While it is impossible — and historically inappropriate — to determine the sexuality or personal identities of the individuals depicted, aquatic settings have been recognized by scholars as environments where social codes could briefly loosen. Beaches and swimming areas allowed new forms of bodily visibility and camaraderie. The ease and physical freedom visible in such photographs complicate modern assumptions about reserve and modesty in earlier eras. These images preserve moments of embodied presence shaped by recreation, companionship, and the shared exhilaration of water.
The image presented here has undergone careful digital preservation using contemporary restoration technologies, including AI-assisted stabilization, tonal repair, and historically guided colorization. All interventions were directed by archival conservation principles and fine-art print standards, ensuring the retention of period character, natural tonal modeling, and photographic softness. The goal is not reinterpretation, but legibility — safeguarding a fragile visual record of leisure, vitality, and the fluid social worlds that formed at the water’s edge.
Original Photograph Record
Title: Reclining Man in Shallow Water Beside Wooden Rowboat
Date (estimated): circa 1925–1935
The estimated date is based on the subject’s short, side-parted hairstyle consistent with late 1920s to early 1930s grooming trends, the style of light-colored swim trunks with a high waist and short leg, and the informal outdoor recreational setting typical of interwar vernacular photography. The small-format print with narrow white borders also aligns with commercially available amateur photographic paper of the period.
Photographer: Unknown
Place of Production: Unknown
Medium: Gelatin silver print
Dimensions: Small-format snapshot print, 4 x 6 inches
Original Photo – Condition & Preservation Status
The print exhibits overall tonal warming consistent with aged gelatin silver paper. Mild yellowing is visible across the image surface, particularly in highlight areas. Edge wear and softened corners suggest handling and storage without protective housing. Minor surface abrasions and small scattered spots are visible in the water and sky areas.

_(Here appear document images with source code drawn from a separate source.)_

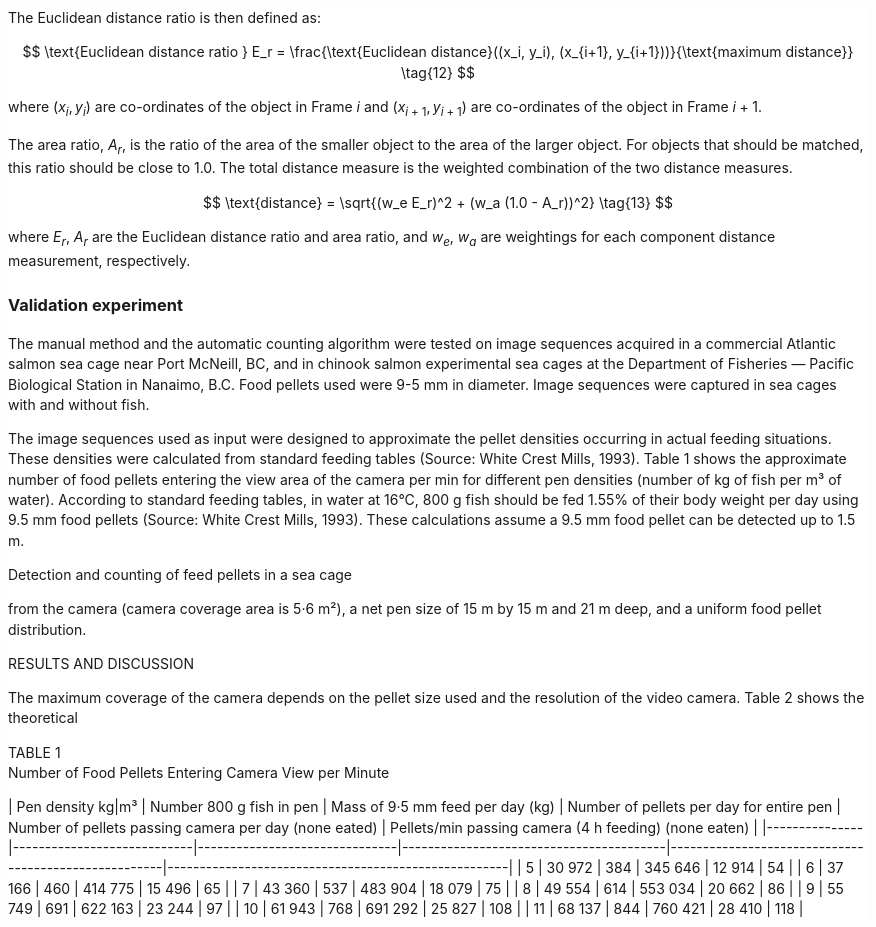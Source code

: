 The Euclidean distance ratio is then defined as:

$$
\text{Euclidean distance ratio } E_r = \frac{\text{Euclidean distance}((x_i, y_i), (x_{i+1}, y_{i+1}))}{\text{maximum distance}}
\tag{12}
$$

where $(x_i, y_i)$ are co-ordinates of the object in Frame $i$ and $(x_{i+1}, y_{i+1})$ are co-ordinates of the object in Frame $i + 1$.

The area ratio, $A_r$, is the ratio of the area of the smaller object to the area of the larger object. For objects that should be matched, this ratio should be close to 1.0. The total distance measure is the weighted combination of the two distance measures.

$$
\text{distance} = \sqrt{(w_e E_r)^2 + (w_a (1.0 - A_r))^2}
\tag{13}
$$

where $E_r$, $A_r$ are the Euclidean distance ratio and area ratio, and $w_e$, $w_a$ are weightings for each component distance measurement, respectively.

### Validation experiment

The manual method and the automatic counting algorithm were tested on image sequences acquired in a commercial Atlantic salmon sea cage near Port McNeill, BC, and in chinook salmon experimental sea cages at the Department of Fisheries — Pacific Biological Station in Nanaimo, B.C. Food pellets used were 9-5 mm in diameter. Image sequences were captured in sea cages with and without fish.

The image sequences used as input were designed to approximate the pellet densities occurring in actual feeding situations. These densities were calculated from standard feeding tables (Source: White Crest Mills, 1993). Table 1 shows the approximate number of food pellets entering the view area of the camera per min for different pen densities (number of kg of fish per m³ of water). According to standard feeding tables, in water at 16°C, 800 g fish should be fed 1.55% of their body weight per day using 9.5 mm food pellets (Source: White Crest Mills, 1993). These calculations assume a 9.5 mm food pellet can be detected up to 1.5 m.


Detection and counting of feed pellets in a sea cage

from the camera (camera coverage area is 5·6 m²), a net pen size of 15 m by 15 m and 21 m deep, and a uniform food pellet distribution.

RESULTS AND DISCUSSION

The maximum coverage of the camera depends on the pellet size used and the resolution of the video camera. Table 2 shows the theoretical

TABLE 1  
Number of Food Pellets Entering Camera View per Minute

| Pen density kg|m³ | Number 800 g fish in pen | Mass of 9·5 mm feed per day (kg) | Number of pellets per day for entire pen | Number of pellets passing camera per day (none eated) | Pellets/min passing camera (4 h feeding) (none eaten) |
|---------------|----------------------------|-------------------------------|-----------------------------------------|------------------------------------------------------|-----------------------------------------------------|
| 5             | 30 972                     | 384                           | 345 646                                 | 12 914                                              | 54                                                  |
| 6             | 37 166                     | 460                           | 414 775                                 | 15 496                                              | 65                                                  |
| 7             | 43 360                     | 537                           | 483 904                                 | 18 079                                              | 75                                                  |
| 8             | 49 554                     | 614                           | 553 034                                 | 20 662                                              | 86                                                  |
| 9             | 55 749                     | 691                           | 622 163                                 | 23 244                                              | 97                                                  |
| 10            | 61 943                     | 768                           | 691 292                                 | 25 827                                              | 108                                                 |
| 11            | 68 137                     | 844                           | 760 421                                 | 28 410                                              | 118                                                 |
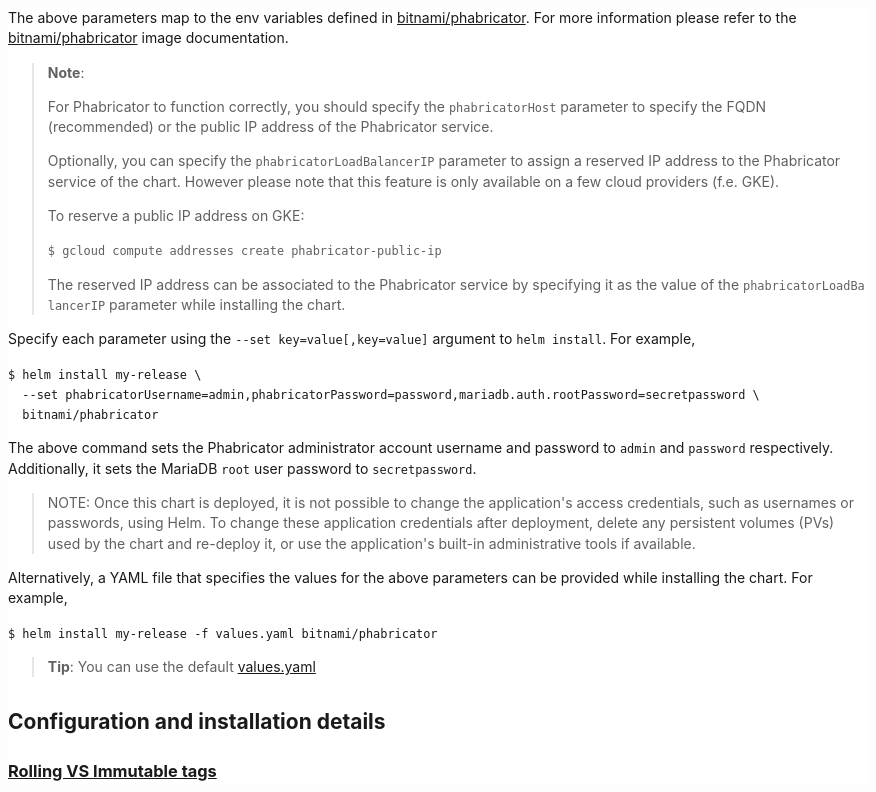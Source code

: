 
The above parameters map to the env variables defined in [bitnami/phabricator](http://github.com/bitnami/bitnami-docker-phabricator). For more information please refer to the [bitnami/phabricator](http://github.com/bitnami/bitnami-docker-phabricator) image documentation.

> **Note**:
>
> For Phabricator to function correctly, you should specify the `phabricatorHost` parameter to specify the FQDN (recommended) or the public IP address of the Phabricator service.
>
> Optionally, you can specify the `phabricatorLoadBalancerIP` parameter to assign a reserved IP address to the Phabricator service of the chart. However please note that this feature is only available on a few cloud providers (f.e. GKE).
>
> To reserve a public IP address on GKE:
>
> ```bash
> $ gcloud compute addresses create phabricator-public-ip
> ```
>
> The reserved IP address can be associated to the Phabricator service by specifying it as the value of the `phabricatorLoadBalancerIP` parameter while installing the chart.

Specify each parameter using the `--set key=value[,key=value]` argument to `helm install`. For example,

```console
$ helm install my-release \
  --set phabricatorUsername=admin,phabricatorPassword=password,mariadb.auth.rootPassword=secretpassword \
  bitnami/phabricator
```

The above command sets the Phabricator administrator account username and password to `admin` and `password` respectively. Additionally, it sets the MariaDB `root` user password to `secretpassword`.

> NOTE: Once this chart is deployed, it is not possible to change the application's access credentials, such as usernames or passwords, using Helm. To change these application credentials after deployment, delete any persistent volumes (PVs) used by the chart and re-deploy it, or use the application's built-in administrative tools if available.

Alternatively, a YAML file that specifies the values for the above parameters can be provided while installing the chart. For example,

```console
$ helm install my-release -f values.yaml bitnami/phabricator
```

> **Tip**: You can use the default [values.yaml](values.yaml)

## Configuration and installation details

### [Rolling VS Immutable tags](https://docs.bitnami.com/containers/how-to/understand-rolling-tags-containers/)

Contrast appears moderately compressed, with some loss of highlight separation in the subject’s torso and reflective water areas. Shadow detail in the boat’s interior remains legible but slightly subdued. No severe tears or structural breaks are visible in the provided image.
These condition factors reduce tonal clarity and fine detail discrimination but do not significantly impair overall legibility. Conservation or stabilization would focus on slowing further paper oxidation and surface wear.
Material, Process & Historical Placement
The tonal scale, matte surface, and standardized small snapshot format indicate a gelatin-silver developing-out paper (DOP) print. The consistent border and informal composition align with amateur camera use during the widespread availability of portable roll-film cameras in the interwar period.
The recreational lakeside setting and casual swimwear reflect the increasing popularity of leisure photography during the 1920s–1930s, when personal cameras became more accessible to middle-class consumers.
Due to a lack of inscription, studio imprint, or provenance, attribution remains limited.
Collector’s Summary
Circa 1925–1935 gelatin silver snapshot depicting a reclining man in shallow water beside a wooden rowboat. The print shows moderate tonal warming and edge wear, typical of vernacular photographs of the interwar period, and represents informal leisure documentation in early twentieth-century amateur photography.